**DATA TO USE:**
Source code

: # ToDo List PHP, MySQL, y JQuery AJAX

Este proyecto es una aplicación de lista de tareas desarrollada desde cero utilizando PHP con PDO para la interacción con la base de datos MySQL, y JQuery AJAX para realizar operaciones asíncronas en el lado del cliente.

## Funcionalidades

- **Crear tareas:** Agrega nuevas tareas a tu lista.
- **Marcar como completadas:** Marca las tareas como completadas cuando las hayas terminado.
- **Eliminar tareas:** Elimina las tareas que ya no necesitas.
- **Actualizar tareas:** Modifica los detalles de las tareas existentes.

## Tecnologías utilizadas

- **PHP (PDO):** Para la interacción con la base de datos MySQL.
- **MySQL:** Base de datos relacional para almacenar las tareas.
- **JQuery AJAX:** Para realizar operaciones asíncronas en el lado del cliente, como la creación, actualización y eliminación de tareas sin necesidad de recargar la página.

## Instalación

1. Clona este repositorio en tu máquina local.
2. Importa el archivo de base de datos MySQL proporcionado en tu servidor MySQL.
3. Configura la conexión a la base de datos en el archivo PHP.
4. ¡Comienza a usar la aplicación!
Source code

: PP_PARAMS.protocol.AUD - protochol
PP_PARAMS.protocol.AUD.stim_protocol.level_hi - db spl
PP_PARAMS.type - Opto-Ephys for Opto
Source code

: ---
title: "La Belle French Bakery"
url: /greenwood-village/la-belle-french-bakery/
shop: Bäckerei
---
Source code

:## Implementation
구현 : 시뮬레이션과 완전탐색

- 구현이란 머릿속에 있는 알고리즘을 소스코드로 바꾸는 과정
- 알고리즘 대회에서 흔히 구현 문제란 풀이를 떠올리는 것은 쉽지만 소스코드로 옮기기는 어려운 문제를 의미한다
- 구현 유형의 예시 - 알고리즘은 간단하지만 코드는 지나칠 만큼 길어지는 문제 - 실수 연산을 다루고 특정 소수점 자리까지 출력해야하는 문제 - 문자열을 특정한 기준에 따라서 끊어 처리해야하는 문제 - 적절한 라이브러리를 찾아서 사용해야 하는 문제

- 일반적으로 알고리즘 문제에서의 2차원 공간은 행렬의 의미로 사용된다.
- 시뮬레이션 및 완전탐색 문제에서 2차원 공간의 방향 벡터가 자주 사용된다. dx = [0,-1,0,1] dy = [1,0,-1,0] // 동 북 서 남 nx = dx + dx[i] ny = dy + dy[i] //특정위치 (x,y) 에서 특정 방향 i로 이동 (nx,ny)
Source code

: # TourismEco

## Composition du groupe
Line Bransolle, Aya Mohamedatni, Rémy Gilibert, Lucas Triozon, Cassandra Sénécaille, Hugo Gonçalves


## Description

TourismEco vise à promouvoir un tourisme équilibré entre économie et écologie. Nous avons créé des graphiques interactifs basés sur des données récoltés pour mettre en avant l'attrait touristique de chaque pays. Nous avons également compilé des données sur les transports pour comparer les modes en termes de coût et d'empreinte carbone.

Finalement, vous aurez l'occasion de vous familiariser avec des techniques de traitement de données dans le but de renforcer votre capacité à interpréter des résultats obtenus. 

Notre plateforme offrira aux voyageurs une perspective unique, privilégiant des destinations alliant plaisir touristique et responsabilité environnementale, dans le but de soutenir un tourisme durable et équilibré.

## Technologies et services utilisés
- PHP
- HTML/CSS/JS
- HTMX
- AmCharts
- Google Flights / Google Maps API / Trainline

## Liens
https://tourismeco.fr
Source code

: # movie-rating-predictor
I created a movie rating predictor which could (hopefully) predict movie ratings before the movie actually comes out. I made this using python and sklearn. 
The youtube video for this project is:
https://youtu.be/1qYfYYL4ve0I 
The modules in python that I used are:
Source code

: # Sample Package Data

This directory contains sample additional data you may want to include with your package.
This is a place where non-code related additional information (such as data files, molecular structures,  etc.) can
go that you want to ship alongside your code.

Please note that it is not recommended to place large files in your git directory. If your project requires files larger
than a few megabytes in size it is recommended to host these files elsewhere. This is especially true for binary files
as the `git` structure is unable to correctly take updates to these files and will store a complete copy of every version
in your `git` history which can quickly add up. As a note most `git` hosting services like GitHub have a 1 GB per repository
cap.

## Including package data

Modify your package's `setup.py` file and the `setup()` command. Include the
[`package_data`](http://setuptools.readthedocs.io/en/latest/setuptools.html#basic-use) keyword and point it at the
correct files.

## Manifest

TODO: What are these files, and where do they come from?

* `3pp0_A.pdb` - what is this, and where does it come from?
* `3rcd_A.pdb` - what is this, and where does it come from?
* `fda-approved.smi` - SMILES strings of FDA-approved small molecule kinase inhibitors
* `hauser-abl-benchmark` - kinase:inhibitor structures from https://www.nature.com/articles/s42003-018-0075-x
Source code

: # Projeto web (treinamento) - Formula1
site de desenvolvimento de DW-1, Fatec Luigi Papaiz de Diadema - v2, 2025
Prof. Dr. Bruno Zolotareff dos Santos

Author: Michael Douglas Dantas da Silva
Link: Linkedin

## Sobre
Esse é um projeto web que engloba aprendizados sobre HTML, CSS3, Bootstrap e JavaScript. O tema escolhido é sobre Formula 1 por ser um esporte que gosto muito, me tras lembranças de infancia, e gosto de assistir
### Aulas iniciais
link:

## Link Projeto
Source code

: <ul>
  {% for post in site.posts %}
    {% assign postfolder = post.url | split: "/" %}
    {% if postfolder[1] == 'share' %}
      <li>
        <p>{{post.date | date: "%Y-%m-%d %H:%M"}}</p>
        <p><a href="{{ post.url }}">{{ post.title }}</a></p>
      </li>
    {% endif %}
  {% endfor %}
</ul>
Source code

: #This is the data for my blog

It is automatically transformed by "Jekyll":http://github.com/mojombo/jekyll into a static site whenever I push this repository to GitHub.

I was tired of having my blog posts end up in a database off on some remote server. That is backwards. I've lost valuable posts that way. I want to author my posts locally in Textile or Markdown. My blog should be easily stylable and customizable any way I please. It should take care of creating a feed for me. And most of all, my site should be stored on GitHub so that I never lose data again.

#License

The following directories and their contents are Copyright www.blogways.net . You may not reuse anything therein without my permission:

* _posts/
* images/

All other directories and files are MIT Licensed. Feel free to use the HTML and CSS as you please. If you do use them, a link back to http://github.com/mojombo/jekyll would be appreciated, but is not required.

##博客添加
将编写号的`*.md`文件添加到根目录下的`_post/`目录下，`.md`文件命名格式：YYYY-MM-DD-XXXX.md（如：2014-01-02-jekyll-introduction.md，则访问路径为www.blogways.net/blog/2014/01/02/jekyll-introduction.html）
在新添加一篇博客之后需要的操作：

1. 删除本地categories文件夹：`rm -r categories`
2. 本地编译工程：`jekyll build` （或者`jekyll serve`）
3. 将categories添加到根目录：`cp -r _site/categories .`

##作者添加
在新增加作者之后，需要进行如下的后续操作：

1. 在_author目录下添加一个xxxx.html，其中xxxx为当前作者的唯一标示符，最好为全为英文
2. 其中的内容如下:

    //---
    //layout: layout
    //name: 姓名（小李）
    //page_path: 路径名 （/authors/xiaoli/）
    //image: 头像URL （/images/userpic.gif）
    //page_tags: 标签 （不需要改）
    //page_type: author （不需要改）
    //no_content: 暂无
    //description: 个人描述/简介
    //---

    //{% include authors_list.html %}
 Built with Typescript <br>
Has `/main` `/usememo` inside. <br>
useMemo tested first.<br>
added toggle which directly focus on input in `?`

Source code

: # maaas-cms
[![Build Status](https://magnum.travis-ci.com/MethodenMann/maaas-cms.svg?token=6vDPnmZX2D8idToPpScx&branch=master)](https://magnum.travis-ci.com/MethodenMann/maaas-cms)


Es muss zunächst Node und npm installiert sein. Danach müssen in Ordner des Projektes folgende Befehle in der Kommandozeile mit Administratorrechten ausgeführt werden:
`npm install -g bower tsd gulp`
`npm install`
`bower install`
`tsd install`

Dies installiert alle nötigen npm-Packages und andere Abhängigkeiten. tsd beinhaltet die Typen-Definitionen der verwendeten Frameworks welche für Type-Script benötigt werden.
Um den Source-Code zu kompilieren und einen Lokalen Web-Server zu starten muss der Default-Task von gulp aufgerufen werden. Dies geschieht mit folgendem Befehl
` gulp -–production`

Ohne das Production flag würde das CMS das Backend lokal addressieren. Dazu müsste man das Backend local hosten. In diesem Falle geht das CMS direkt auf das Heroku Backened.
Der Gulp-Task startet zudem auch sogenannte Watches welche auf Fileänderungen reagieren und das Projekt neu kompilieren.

**TASK INSTRUCTIONS:** Give back exactly the lines from the first line of the records through the line holding "## Tecnologías utilizadas", including both of those lines and leaving out all others.

**ANSWER FOR THIS EXERCISE:**
Source code

: # ToDo List PHP, MySQL, y JQuery AJAX

Este proyecto es una aplicación de lista de tareas desarrollada desde cero utilizando PHP con PDO para la interacción con la base de datos MySQL, y JQuery AJAX para realizar operaciones asíncronas en el lado del cliente.

## Funcionalidades

- **Crear tareas:** Agrega nuevas tareas a tu lista.
- **Marcar como completadas:** Marca las tareas como completadas cuando las hayas terminado.
- **Eliminar tareas:** Elimina las tareas que ya no necesitas.
- **Actualizar tareas:** Modifica los detalles de las tareas existentes.

## Tecnologías utilizadas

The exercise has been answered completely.